A pancada do portão cai, por tabela, sobre minha cabeça, trazendo-me a imagem de uma velha amizade que precisa urgentemente de conserto. Nossas visitas tornaram-se tão espaçadas que podem ser medidas por um conta-gotas entupido. Quase já não vejo mais meu grande amigo, e quando o encontro casualmente, é tudo muito rápido, como um vira-lata que, de repente, encontra um poste, levanta a pata e vai embora.
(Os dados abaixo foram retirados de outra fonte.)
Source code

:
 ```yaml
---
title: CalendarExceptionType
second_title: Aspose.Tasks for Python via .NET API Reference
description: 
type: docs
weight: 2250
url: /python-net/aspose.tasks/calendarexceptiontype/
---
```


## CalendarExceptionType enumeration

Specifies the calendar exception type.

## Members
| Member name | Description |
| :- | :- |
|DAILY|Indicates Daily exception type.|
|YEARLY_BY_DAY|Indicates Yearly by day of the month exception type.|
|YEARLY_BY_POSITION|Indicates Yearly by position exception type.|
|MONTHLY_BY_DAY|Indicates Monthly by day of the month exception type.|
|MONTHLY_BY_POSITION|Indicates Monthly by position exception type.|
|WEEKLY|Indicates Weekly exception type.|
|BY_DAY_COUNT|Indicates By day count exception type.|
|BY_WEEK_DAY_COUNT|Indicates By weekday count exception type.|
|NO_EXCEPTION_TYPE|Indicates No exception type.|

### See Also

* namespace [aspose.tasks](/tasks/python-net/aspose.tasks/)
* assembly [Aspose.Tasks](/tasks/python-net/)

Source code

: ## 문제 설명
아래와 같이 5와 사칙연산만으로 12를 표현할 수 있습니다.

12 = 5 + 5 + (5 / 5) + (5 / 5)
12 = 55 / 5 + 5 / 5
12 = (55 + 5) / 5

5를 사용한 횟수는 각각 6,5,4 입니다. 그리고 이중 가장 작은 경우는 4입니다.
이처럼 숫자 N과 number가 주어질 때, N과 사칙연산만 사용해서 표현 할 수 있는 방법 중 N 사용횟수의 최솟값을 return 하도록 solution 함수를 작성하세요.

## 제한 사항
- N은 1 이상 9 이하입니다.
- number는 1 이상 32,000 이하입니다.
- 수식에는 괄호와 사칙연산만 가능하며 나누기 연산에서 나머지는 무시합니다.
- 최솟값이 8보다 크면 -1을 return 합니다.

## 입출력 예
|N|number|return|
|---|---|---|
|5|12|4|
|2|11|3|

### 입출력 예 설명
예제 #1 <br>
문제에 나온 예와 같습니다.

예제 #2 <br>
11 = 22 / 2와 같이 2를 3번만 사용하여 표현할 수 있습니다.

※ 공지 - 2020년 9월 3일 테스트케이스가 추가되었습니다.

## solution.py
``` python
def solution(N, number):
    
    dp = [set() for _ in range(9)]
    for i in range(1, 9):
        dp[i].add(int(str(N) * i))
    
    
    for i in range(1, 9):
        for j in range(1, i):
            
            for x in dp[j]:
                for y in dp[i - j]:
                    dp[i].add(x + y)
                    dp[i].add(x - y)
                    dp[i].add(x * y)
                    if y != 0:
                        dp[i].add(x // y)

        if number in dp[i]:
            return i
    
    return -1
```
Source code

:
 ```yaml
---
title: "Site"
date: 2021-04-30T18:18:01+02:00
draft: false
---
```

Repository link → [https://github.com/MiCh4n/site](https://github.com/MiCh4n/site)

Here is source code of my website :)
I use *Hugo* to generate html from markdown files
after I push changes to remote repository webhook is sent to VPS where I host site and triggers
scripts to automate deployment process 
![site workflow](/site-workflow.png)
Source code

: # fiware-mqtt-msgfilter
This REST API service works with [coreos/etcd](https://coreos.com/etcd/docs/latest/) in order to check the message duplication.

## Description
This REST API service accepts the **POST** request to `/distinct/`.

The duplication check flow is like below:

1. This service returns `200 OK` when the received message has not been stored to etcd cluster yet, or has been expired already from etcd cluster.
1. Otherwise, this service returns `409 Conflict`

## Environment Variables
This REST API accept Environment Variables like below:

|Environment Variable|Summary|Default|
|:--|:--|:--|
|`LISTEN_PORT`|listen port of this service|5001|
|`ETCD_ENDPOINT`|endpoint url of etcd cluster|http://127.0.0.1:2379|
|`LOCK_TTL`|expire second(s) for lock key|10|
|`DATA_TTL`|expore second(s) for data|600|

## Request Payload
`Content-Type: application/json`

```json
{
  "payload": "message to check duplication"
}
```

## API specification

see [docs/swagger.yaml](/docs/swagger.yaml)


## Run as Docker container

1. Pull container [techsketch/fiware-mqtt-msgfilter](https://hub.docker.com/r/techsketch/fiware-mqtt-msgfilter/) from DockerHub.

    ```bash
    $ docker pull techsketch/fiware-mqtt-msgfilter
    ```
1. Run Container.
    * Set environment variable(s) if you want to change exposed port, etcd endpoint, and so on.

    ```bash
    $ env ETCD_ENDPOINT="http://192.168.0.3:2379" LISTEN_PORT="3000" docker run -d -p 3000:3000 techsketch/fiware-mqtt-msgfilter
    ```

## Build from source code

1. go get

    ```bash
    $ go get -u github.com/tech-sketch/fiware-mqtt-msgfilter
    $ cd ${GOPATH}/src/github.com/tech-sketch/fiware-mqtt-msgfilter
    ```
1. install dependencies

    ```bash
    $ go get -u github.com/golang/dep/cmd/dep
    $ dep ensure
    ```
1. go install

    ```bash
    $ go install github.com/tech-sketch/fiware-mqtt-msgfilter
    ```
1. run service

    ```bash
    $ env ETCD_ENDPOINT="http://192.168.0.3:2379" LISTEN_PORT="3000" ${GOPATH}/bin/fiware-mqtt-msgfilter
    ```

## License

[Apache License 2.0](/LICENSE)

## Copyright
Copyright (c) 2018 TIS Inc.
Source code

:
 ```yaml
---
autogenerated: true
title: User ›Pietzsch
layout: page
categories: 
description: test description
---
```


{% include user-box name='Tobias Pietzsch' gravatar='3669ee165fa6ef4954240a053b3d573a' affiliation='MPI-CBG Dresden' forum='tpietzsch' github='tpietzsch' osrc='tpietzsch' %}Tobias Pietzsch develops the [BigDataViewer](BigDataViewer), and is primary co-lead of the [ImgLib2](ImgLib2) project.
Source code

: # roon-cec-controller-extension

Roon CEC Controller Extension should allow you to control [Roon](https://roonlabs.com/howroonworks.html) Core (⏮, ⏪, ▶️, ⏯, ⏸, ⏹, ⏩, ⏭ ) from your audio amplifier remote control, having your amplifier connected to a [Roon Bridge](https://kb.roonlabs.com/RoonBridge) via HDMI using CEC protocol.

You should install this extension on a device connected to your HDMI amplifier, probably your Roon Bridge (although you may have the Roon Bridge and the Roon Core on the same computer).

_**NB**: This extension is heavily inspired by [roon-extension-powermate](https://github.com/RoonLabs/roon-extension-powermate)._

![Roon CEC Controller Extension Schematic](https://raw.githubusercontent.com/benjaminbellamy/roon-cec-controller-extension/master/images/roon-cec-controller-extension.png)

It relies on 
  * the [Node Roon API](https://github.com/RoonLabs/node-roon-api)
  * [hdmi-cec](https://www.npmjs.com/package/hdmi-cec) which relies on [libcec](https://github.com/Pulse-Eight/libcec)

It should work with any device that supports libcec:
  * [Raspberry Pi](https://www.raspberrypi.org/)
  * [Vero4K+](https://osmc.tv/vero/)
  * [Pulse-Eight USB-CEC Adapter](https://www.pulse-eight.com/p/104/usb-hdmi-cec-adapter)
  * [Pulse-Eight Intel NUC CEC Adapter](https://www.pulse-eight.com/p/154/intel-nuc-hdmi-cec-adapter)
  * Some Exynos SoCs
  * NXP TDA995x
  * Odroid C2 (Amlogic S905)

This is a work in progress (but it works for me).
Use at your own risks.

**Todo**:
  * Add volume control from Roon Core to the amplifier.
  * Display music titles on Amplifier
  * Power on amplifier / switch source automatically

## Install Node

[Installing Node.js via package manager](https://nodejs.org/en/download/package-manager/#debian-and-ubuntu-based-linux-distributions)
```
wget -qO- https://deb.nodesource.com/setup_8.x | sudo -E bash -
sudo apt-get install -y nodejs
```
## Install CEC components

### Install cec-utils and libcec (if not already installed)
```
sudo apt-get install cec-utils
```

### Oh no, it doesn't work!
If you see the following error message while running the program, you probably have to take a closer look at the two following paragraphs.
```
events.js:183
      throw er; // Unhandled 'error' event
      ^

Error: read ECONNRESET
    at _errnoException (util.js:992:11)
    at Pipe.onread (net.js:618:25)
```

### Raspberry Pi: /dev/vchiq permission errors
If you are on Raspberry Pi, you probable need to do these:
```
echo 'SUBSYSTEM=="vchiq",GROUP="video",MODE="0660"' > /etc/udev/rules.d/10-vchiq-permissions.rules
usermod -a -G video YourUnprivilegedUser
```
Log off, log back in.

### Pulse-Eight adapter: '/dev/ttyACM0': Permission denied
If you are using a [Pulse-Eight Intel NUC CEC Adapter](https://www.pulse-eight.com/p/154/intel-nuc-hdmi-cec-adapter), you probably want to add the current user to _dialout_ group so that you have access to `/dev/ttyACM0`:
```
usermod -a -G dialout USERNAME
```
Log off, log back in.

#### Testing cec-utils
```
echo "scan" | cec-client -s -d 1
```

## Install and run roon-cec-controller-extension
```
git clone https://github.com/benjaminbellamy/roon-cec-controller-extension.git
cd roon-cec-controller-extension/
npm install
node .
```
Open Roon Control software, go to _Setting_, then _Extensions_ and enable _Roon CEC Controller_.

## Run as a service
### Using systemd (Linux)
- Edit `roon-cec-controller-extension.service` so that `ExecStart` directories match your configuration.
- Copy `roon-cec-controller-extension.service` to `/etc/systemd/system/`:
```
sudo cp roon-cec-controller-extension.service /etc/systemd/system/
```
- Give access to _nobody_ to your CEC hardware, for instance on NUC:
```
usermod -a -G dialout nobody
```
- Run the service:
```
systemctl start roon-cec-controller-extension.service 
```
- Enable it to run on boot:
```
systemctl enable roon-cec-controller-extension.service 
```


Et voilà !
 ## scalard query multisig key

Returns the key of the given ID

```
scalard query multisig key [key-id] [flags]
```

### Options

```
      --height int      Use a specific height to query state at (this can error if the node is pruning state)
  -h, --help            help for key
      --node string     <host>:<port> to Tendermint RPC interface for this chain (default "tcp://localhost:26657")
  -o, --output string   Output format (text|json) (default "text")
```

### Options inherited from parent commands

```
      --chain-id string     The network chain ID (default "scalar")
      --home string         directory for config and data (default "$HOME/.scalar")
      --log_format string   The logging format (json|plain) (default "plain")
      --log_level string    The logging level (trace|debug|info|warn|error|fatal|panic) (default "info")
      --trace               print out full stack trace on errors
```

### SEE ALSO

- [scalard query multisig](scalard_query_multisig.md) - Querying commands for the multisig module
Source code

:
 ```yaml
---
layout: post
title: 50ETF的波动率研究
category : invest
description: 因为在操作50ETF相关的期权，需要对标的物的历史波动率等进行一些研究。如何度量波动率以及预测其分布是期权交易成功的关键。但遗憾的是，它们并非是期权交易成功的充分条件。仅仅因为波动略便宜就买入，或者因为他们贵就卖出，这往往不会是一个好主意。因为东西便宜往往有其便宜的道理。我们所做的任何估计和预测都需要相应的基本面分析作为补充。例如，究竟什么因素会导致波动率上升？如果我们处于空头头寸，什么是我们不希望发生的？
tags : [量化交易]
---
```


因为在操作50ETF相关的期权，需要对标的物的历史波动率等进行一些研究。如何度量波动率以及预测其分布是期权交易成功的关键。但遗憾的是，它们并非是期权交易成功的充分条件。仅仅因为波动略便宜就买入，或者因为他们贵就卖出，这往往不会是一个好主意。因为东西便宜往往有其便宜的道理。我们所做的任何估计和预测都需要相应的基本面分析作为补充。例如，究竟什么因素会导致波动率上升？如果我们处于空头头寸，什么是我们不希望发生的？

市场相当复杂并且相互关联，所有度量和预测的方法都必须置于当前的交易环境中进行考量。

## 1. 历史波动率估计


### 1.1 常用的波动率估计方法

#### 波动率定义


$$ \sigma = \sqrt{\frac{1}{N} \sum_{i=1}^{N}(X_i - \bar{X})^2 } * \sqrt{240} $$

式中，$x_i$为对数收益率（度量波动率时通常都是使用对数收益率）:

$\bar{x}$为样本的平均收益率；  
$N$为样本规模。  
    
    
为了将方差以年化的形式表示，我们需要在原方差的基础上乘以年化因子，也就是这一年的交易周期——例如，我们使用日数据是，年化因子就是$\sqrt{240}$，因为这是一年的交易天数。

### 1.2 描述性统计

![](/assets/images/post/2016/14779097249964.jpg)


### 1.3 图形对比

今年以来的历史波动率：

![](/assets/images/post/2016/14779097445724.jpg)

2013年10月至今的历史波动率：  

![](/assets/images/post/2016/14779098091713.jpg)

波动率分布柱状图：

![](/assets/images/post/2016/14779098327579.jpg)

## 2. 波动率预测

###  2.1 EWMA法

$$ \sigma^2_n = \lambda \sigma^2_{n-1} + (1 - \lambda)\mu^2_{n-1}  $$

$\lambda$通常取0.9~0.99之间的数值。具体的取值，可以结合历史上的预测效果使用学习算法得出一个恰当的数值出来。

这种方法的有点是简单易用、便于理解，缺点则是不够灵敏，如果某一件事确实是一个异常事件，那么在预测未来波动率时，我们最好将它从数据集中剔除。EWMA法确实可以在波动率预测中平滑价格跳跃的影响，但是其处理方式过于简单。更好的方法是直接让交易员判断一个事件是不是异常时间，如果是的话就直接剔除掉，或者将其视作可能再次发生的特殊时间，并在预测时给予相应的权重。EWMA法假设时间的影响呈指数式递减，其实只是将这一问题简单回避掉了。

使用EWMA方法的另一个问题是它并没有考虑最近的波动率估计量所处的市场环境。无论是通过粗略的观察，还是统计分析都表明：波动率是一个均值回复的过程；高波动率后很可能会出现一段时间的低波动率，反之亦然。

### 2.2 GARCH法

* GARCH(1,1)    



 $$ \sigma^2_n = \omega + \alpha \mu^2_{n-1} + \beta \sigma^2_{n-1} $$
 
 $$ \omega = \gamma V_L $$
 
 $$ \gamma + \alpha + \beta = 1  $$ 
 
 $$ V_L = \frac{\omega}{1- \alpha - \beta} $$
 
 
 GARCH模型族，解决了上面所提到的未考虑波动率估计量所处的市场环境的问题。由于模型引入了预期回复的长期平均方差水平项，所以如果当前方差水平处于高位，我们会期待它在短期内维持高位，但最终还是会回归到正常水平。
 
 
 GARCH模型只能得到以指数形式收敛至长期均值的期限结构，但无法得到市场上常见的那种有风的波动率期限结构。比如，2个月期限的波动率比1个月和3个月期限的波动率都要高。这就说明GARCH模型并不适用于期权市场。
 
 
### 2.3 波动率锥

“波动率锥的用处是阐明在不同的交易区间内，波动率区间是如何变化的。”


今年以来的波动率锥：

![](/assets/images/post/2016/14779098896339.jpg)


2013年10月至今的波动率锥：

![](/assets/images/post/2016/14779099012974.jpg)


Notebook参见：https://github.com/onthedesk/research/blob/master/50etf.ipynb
Agora, a imagem da amizade em frangalhos arrasta pensamentos, como a correnteza de um rio embriagado por chuvas torrenciais. Há tanta coisa que precisa de conserto, cá dentro. A coluna vertebral da auto-estima está rachada. A fé, forte e inquebrantável de outrora, necessita de reparos urgentes, pois não resiste mais nem a uma mera dor de barriga. A balança do equilíbrio emocional está desregulada.
As relações com meus colegas estão estremecidas e requerem conserto para que voltem a funcionar. Minha antiga força de vontade perdeu a força, tanto que não consigo sequer largar o vício de dizer sim para todos.
A confiança plena no meu semelhante fraturou e precisa de um gesso. Após vinte anos quase sem nenhuma manutenção, os elos conjugais solicitam uma solda nova. A memória também anda emperrada e pede um lubrificante. Descendo um pouco mais fundo, constato que alguns dos meus melhores princípios simplesmente partiram ao meio.
Ainda assim, com tanta coisa precisando de conserto, por um momento me permito o desabafo:
– Dane-se o cano d’água. Dane-se o chuveiro. Dane-se tudo. Dane-se o mundo!